The Gambling Ad Backlash: Why Advertising Rules Are Tightening

Regulators, leagues, and ad platforms are narrowing gambling advertising — from Italy's near-total ban to the UK's whistle-to-whistle rule — because ad exposure is now treated as a measurable, modifiable risk factor.

Club 36 Editorial8 min readJuly 18, 2026
97%Estimated drop in TV betting ads reaching child viewers during live UK sport after the 2019 whistle-to-whistle rule (Enders Analysis, corroborated by University of Sheffield research)

Regulators, sports leagues, and ad platforms are tightening the rules around gambling advertising because a growing body of research links ad exposure to earlier uptake, heavier play, and relapse after a quit attempt — not because one study proved causation, but because the pattern keeps recurring across countries and age groups. In the past several years the shift has moved from talk to law: Italy imposed a near-total advertising ban in 2018, Belgium made gambling ads illegal by default in 2023, the Netherlands banned untargeted online promotion that same year, and Germany confines online-casino advertising to a narrow nighttime window, with several other regulators debating similar dayparting and sponsorship limits. England's Premier League is phasing gambling logos off the front of shirts starting with the 2026-27 season. Meanwhile Meta and Google have both rewritten their gambling-ad policies since 2025, requiring per-market licensing proof and blocking social-casino-style promotion across dozens of countries. None of this amounts to a worldwide ban — plenty of jurisdictions still allow heavy promotion, and enforcement varies widely — but the direction is consistent: less untargeted reach, more disclosure, and tighter scrutiny of ads aimed at anyone who never opted in, especially minors. The backlash is really a convergence of public-health evidence, political pressure, and platform liability management arriving at once.

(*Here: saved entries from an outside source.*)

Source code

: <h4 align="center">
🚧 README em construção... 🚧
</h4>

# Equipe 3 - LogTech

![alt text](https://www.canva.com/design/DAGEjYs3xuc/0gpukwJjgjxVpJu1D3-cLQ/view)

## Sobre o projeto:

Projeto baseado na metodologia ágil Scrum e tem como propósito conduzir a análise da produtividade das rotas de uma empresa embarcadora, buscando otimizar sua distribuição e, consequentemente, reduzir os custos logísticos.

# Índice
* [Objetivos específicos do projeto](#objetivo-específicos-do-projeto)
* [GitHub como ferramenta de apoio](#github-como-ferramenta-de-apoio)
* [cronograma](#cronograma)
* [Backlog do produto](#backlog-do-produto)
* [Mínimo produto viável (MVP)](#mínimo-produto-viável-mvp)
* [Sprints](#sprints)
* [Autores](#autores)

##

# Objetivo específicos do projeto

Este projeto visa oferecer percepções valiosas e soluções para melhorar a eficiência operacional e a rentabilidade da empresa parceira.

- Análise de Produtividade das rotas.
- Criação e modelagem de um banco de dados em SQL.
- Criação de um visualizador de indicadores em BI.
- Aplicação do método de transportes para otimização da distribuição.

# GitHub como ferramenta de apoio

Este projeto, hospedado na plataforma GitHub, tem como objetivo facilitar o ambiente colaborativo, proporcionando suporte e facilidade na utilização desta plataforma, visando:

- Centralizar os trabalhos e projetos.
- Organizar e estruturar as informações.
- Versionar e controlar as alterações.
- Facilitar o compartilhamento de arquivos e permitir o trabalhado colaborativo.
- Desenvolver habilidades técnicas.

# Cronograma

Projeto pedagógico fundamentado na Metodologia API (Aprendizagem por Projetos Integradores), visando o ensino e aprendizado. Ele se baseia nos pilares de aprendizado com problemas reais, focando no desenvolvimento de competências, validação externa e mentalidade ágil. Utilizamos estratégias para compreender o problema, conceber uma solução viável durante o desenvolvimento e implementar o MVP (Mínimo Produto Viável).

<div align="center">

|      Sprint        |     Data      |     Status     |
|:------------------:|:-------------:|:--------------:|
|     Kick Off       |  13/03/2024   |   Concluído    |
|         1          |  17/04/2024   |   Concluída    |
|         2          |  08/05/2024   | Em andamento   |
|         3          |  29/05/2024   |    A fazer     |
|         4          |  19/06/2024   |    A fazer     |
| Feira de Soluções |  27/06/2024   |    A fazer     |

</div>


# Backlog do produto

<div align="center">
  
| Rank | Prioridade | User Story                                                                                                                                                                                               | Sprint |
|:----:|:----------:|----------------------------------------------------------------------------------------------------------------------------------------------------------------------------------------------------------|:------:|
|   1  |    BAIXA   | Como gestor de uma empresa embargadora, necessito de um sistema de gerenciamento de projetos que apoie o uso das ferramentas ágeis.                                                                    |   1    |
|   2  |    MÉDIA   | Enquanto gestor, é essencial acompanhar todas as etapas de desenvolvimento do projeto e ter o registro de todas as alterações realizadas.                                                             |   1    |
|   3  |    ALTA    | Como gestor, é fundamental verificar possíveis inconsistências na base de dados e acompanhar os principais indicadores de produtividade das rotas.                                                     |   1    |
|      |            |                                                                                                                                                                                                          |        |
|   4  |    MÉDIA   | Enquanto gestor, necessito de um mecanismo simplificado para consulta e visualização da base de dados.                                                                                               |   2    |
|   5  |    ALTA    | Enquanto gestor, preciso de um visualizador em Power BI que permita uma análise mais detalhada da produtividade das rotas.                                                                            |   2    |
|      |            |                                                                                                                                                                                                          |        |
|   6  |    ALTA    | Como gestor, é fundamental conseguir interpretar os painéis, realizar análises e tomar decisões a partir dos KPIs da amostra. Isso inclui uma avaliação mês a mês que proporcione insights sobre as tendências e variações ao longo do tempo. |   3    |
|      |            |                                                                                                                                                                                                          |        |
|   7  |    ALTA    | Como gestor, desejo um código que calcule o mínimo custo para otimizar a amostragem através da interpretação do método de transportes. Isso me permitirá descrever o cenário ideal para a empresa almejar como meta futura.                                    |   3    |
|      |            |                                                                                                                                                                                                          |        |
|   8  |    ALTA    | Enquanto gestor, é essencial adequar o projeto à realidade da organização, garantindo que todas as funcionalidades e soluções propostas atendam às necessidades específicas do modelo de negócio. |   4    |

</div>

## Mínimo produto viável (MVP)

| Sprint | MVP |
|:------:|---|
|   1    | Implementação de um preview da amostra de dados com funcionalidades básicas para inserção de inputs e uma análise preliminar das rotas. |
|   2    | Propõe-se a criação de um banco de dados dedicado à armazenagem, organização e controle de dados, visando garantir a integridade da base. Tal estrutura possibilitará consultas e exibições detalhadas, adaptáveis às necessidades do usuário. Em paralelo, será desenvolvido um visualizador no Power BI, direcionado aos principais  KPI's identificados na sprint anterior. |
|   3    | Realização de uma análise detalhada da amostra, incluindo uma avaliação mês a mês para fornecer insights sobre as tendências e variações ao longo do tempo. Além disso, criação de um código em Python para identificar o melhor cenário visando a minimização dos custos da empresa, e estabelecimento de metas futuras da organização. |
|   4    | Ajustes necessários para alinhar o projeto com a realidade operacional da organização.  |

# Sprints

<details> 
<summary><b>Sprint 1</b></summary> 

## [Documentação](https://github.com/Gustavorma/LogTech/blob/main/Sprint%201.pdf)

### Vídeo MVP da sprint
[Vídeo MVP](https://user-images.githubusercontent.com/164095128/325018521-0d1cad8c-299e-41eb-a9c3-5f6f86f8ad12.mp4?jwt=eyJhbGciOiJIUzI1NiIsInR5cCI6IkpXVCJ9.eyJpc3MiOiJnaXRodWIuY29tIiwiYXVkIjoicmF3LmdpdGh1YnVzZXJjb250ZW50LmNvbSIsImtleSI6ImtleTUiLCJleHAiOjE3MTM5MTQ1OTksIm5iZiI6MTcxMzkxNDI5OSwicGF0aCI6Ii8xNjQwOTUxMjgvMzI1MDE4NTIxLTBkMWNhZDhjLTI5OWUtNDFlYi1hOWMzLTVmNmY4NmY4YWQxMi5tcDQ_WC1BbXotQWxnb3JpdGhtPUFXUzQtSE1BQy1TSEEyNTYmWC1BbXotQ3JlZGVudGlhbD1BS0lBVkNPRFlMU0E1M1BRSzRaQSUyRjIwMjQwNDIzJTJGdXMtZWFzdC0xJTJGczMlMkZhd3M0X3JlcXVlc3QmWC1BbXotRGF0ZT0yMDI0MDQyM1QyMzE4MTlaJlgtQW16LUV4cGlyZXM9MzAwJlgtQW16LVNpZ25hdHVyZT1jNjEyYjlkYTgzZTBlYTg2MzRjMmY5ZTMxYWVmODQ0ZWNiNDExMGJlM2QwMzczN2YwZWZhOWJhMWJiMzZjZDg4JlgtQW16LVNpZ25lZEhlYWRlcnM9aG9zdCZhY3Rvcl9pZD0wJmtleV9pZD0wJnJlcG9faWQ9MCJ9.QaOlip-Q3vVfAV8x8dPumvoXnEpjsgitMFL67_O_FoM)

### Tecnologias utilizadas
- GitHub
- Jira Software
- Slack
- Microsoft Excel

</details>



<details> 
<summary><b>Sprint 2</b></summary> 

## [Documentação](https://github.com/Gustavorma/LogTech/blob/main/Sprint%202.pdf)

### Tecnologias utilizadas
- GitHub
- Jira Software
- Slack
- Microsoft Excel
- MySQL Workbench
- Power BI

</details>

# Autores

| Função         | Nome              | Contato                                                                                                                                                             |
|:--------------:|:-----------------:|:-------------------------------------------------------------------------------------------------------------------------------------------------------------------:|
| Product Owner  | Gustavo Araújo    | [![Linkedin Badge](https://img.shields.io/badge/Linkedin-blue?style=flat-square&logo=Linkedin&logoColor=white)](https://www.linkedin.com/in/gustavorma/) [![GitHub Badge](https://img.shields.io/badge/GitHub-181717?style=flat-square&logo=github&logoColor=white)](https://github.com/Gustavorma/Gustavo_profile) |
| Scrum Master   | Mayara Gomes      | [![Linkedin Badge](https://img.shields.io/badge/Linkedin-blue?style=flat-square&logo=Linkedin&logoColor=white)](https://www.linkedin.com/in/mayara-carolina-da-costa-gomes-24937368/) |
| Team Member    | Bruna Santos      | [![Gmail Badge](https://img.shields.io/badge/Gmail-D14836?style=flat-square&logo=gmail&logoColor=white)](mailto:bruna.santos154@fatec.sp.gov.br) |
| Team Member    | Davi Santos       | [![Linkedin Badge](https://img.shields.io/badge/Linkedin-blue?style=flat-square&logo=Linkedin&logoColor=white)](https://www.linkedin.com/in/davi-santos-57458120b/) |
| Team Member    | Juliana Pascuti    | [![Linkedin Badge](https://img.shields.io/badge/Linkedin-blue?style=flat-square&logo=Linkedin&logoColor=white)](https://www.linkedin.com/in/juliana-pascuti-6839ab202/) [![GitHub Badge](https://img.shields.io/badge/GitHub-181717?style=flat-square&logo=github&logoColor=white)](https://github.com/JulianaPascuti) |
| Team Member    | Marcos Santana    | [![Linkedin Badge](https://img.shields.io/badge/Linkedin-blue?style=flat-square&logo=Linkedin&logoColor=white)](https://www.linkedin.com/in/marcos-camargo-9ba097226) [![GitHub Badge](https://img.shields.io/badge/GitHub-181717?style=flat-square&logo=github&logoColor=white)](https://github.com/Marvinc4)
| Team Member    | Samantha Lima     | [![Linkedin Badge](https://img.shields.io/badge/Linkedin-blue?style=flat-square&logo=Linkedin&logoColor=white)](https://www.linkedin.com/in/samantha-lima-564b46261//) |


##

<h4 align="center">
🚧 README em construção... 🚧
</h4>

Why are gambling ads being banned or restricted in so many places at once?

Three forces are converging: a decade of research linking ad exposure to earlier and heavier gambling, a boom in online and app-based betting that made ads far more frequent and personalized, and rising political pressure after the sports-betting expansion of recent years. Regulators are responding with caps, watersheds, and licensing rules rather than one global standard.

Evidence, exposure, and pressure converged at once.

Which countries have gone furthest in restricting gambling advertising?

Italy has barred nearly all gambling advertising since its 2018 Decreto Dignità, the only major EU market with a near-total ban. Belgium made advertising banned by default in 2023, and the Netherlands banned untargeted online gambling ads that same year — while Sweden and Germany take a lighter-touch approach, restricting licensing, targeting, and broadcast timing rather than an outright ban.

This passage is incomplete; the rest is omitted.